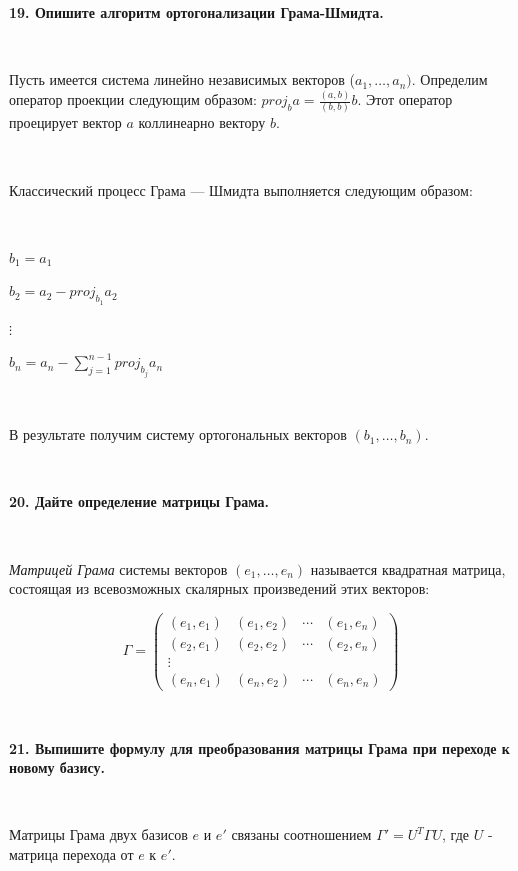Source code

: \documentclass{article}
\begin{document}
	\textbf{19. Опишите алгоритм ортогонализации Грама-Шмидта.}
	
	$\;$
	{
		\setlength{\parindent}{0.4cm}
		\hangindent=0.4cm
		
		Пусть имеется система линейно независимых векторов ($a_1, \dots, a_n).$ Определим оператор проекции следующим образом: $proj_ba= \frac{(a, b)}{(b,b)}b.$ Этот оператор проецирует вектор $a$ коллинеарно вектору $b$. 
		
		$\;$
		
		Классический процесс Грама — Шмидта выполняется следующим образом:
		
		$\;$
		
		\setlength{\parindent}{0.8cm}
		\hangindent=0.8cm
		
		$b_1=a_1$
		
		$b_2=a_2 - proj_{b_1}a_2$
		
		$\vdots$
		
		$b_n = a_n - \sum_{j=1}^{n-1} proj_{b_j}a_n$
		
		\setlength{\parindent}{0.4cm}
		\hangindent=0.4cm
		
		$\;$
		
		В результате получим систему ортогональных векторов $(b_1, \dots, b_n).$
		
		$\;$
		\setlength{\parindent}{0cm}
		\hangindent=0cm
	}
	
	\textbf{20. Дайте определение матрицы Грама.}
	
	$\;$
	{
		\setlength{\parindent}{0.4cm}
		\hangindent=0.4cm
		
		\textit{Матрицей Грама} системы векторов $(e_1, \dots, e_n)$ называется квадратная матрица, состоящая из всевозможных скалярных произведений этих векторов:
		
		$$
		\Gamma = 
		\begin{pmatrix}
		(e_1, e_1) & (e_1, e_2) &\dotsb& (e_1, e_n) \\
		(e_2, e_1) & (e_2, e_2) & \dotsb & (e_2, e_n) \\
		\vdots &&& \\
		(e_n, e_1) & (e_n, e_2) & \dotsb & (e_n, e_n) 
		\end{pmatrix}
		$$	
		
		$\;$
		\setlength{\parindent}{0cm}
		\hangindent=0cm
	}
	
	\textbf{21. Выпишите формулу для преобразования матрицы Грама при переходе к новому базису.}
	
	$\;$
	{
		\setlength{\parindent}{0.4cm}
		\hangindent=0.4cm
		
		Матрицы Грама двух базисов $e$ и $e'$ связаны соотношением $\Gamma' = U^T \Gamma U $, где $U$ - матрица перехода от $e$ к $e'$.
		
		$\;$
		\setlength{\parindent}{0cm}
		\hangindent=0cm
	}
\end{document}
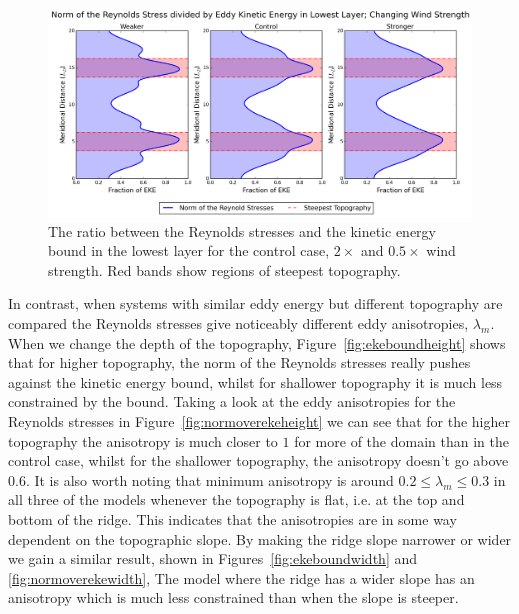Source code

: \documentclass[12pt,a4paper]{report}
\newcommand*\figref[1]{Figure~\ref{#1}}
\begin{document}
\begin{figure}
	\centering
	\includegraphics[width=\linewidth]{normovereke_0_1}
	\caption{The ratio between the Reynolds stresses and the kinetic energy bound in
		the lowest layer for the control case, $2\times$ and $0.5\times$ wind strength.  Red bands show regions of steepest topography. }
	\label{fig:normoverekewindstrength}
\end{figure}

In contrast, when systems with similar eddy energy but different topography are compared
the Reynolds stresses give noticeably  different eddy anisotropies,
$\lambda_{m}$. When we change the depth of the topography, \figref{fig:ekeboundheight}
shows that for higher topography, the norm of the Reynolds stresses really pushes against
the kinetic energy bound, whilst for shallower topography it is much less constrained by the
bound. Taking a look at the  eddy anisotropies for the Reynolds stresses in 
\figref{fig:normoverekeheight} we can see that for the higher topography the anisotropy
is much closer to $1$ for more of the domain than in the control case, whilst for the
 shallower topography, the  anisotropy doesn't go above $0.6$. It is also worth
 noting that minimum anisotropy is around $0.2 \leq \lambda_{m} \leq 0.3$ in
 all three of the models whenever the topography is flat, i.e. at the top and bottom of 
 the ridge. This indicates that the anisotropies are in some way dependent on 
 the topographic slope. By making the ridge slope narrower or wider we gain a similar
 result, shown in Figures~\ref{fig:ekeboundwidth} and \ref{fig:normoverekewidth},
 The model where the ridge has a wider slope has an anisotropy which is much less
 constrained than when the slope is steeper.  
\end{document}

— What is expected —
Reproduce all the material exactly, omitting images.

— Result below —
Source code

: \documentclass{article}
\begin{document}
	\textbf{19. Опишите алгоритм ортогонализации Грама-Шмидта.}
	
	$\;$
	{
		\setlength{\parindent}{0.4cm}
		\hangindent=0.4cm
		
		Пусть имеется система линейно независимых векторов ($a_1, \dots, a_n).$ Определим оператор проекции следующим образом: $proj_ba= \frac{(a, b)}{(b,b)}b.$ Этот оператор проецирует вектор $a$ коллинеарно вектору $b$. 
		
		$\;$
		
		Классический процесс Грама — Шмидта выполняется следующим образом:
		
		$\;$
		
		\setlength{\parindent}{0.8cm}
		\hangindent=0.8cm
		
		$b_1=a_1$
		
		$b_2=a_2 - proj_{b_1}a_2$
		
		$\vdots$
		
		$b_n = a_n - \sum_{j=1}^{n-1} proj_{b_j}a_n$
		
		\setlength{\parindent}{0.4cm}
		\hangindent=0.4cm
		
		$\;$
		
		В результате получим систему ортогональных векторов $(b_1, \dots, b_n).$
		
		$\;$
		\setlength{\parindent}{0cm}
		\hangindent=0cm
	}
	
	\textbf{20. Дайте определение матрицы Грама.}
	
	$\;$
	{
		\setlength{\parindent}{0.4cm}
		\hangindent=0.4cm
		
		\textit{Матрицей Грама} системы векторов $(e_1, \dots, e_n)$ называется квадратная матрица, состоящая из всевозможных скалярных произведений этих векторов:
		
		$$
		\Gamma = 
		\begin{pmatrix}
		(e_1, e_1) & (e_1, e_2) &\dotsb& (e_1, e_n) \\
		(e_2, e_1) & (e_2, e_2) & \dotsb & (e_2, e_n) \\
		\vdots &&& \\
		(e_n, e_1) & (e_n, e_2) & \dotsb & (e_n, e_n) 
		\end{pmatrix}
		$$	
		
		$\;$
		\setlength{\parindent}{0cm}
		\hangindent=0cm
	}
	
	\textbf{21. Выпишите формулу для преобразования матрицы Грама при переходе к новому базису.}
	
	$\;$
	{
		\setlength{\parindent}{0.4cm}
		\hangindent=0.4cm
		
		Матрицы Грама двух базисов $e$ и $e'$ связаны соотношением $\Gamma' = U^T \Gamma U $, где $U$ - матрица перехода от $e$ к $e'$.
		
		$\;$
		\setlength{\parindent}{0cm}
		\hangindent=0cm
	}
\end{document}
Source code

: \documentclass[12pt,a4paper]{report}
\newcommand*\figref[1]{Figure~\ref{#1}}
\begin{document}
\begin{figure}
	\centering
	\includegraphics[width=\linewidth]{normovereke_0_1}
	\caption{The ratio between the Reynolds stresses and the kinetic energy bound in
		the lowest layer for the control case, $2\times$ and $0.5\times$ wind strength.  Red bands show regions of steepest topography. }
	\label{fig:normoverekewindstrength}
\end{figure}

In contrast, when systems with similar eddy energy but different topography are compared
the Reynolds stresses give noticeably  different eddy anisotropies,
$\lambda_{m}$. When we change the depth of the topography, \figref{fig:ekeboundheight}
shows that for higher topography, the norm of the Reynolds stresses really pushes against
the kinetic energy bound, whilst for shallower topography it is much less constrained by the
bound. Taking a look at the  eddy anisotropies for the Reynolds stresses in 
\figref{fig:normoverekeheight} we can see that for the higher topography the anisotropy
is much closer to $1$ for more of the domain than in the control case, whilst for the
 shallower topography, the  anisotropy doesn't go above $0.6$. It is also worth
 noting that minimum anisotropy is around $0.2 \leq \lambda_{m} \leq 0.3$ in
 all three of the models whenever the topography is flat, i.e. at the top and bottom of 
 the ridge. This indicates that the anisotropies are in some way dependent on 
 the topographic slope. By making the ridge slope narrower or wider we gain a similar
 result, shown in Figures~\ref{fig:ekeboundwidth} and \ref{fig:normoverekewidth},
 The model where the ridge has a wider slope has an anisotropy which is much less
 constrained than when the slope is steeper.  
\end{document}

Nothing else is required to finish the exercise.